Self-indexes aim at representing text collections in a compressed format
that allows extracting arbitrary portions and also offers indexed searching
on the collection. Current self-indexes are unable of fully exploiting the
redundancy of highly repetitive text collections that arise in several
applications. Grammar-based compression is well suited to exploit
such repetitiveness.
We introduce the first grammar-based self-index. It builds on Straight-Line
Programs (SLPs), a rather general kind of context-free grammars. If an SLP
of *n* rules represents a text *T[1,u]*, then an SLP-compressed
representation of *T* requires *2n log_2 n* bits. For that same SLP, our
self-index takes *O(n log n) + n log_2 u* bits.
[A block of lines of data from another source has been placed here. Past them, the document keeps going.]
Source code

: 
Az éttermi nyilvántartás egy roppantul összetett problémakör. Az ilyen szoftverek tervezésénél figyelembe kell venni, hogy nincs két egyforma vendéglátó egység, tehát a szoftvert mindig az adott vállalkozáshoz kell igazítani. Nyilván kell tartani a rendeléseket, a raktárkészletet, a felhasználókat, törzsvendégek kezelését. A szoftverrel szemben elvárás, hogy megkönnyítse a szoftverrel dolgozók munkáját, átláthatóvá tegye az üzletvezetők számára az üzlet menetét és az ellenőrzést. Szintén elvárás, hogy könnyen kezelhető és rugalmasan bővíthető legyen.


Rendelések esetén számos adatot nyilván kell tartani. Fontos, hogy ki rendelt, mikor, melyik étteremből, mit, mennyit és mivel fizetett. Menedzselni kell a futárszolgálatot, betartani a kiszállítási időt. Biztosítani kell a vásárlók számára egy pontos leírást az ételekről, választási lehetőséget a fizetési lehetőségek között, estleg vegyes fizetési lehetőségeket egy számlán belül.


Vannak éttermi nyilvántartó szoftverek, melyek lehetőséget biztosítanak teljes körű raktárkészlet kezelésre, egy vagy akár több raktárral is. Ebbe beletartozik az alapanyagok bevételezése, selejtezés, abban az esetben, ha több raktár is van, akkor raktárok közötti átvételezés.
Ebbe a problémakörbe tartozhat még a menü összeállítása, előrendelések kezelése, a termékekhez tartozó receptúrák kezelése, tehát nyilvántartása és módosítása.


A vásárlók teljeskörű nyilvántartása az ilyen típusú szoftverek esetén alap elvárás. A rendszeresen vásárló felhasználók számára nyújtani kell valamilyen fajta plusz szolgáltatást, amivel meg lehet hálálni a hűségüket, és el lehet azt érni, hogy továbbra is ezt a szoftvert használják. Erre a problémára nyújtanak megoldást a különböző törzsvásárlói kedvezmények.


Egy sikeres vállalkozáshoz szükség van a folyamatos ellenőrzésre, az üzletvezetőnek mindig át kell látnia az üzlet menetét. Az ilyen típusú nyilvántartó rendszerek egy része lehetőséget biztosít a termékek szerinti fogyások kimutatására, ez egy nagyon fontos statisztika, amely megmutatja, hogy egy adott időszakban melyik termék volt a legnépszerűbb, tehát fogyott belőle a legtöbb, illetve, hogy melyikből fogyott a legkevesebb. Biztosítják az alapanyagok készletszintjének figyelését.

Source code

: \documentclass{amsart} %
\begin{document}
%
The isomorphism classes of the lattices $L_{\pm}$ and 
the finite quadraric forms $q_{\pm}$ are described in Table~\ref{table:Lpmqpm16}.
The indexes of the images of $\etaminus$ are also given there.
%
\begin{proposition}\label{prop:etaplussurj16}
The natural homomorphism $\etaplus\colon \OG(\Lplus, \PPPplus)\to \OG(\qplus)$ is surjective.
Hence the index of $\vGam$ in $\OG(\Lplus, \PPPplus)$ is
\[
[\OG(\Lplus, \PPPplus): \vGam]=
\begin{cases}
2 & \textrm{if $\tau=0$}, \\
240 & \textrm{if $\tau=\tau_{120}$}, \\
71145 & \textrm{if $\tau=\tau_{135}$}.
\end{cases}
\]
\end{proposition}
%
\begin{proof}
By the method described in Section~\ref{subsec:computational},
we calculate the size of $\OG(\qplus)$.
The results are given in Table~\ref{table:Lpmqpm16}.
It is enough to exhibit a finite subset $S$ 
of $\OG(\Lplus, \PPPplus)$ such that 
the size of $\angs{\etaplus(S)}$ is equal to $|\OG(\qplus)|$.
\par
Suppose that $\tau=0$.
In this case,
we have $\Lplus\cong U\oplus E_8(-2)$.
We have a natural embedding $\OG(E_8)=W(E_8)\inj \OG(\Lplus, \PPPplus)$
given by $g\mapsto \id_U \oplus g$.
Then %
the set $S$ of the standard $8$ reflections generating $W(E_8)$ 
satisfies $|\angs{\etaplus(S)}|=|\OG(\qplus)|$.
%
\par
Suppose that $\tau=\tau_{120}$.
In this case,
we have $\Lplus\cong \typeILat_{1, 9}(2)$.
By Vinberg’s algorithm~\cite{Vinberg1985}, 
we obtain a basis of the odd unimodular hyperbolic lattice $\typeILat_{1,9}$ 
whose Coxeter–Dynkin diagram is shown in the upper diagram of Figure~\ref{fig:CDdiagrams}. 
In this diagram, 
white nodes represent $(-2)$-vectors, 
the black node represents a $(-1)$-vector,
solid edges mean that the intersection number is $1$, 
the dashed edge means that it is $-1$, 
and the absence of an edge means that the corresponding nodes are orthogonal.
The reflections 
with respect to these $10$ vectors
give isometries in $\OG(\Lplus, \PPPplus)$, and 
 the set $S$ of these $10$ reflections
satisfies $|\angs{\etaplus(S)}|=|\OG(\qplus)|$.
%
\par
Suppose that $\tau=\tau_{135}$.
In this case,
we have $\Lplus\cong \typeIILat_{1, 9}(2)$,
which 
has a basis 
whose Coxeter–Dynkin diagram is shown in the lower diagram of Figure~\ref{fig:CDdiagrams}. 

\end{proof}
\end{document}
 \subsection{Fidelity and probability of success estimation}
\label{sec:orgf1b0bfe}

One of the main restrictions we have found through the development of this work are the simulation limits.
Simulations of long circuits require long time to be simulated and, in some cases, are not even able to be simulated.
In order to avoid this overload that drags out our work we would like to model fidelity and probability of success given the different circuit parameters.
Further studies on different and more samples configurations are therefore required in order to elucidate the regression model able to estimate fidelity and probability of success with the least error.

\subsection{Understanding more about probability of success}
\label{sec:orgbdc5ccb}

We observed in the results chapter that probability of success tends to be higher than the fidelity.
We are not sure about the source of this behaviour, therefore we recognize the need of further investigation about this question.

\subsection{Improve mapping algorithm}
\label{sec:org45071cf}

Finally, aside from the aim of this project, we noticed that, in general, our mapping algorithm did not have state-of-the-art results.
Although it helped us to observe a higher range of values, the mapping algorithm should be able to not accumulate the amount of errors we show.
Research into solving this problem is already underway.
It extracts any text
substring
of length *m* in time *O((m+h) log n)*, and finds *occ* occurrences of a
pattern string of length *m* in time *O((m(m+h)+h occ) log n)*, where
*h*
is the height of the parse tree of the SLP. No previous grammar
representation had achieved *o(n)* search time. \\
%
As byproducts we introduce (i) a representation of SLPs that takes
*2n log_2 n (1+o(1))* bits and efficiently supports more operations
than a plain array of rules; (ii) a representation for binary relations
with labels supporting various extended queries; (iii) a generalization of
our self-index to grammar compressors that reduce *T* to a sequence of
terminals and nonterminals, such as Re-Pair and LZ78.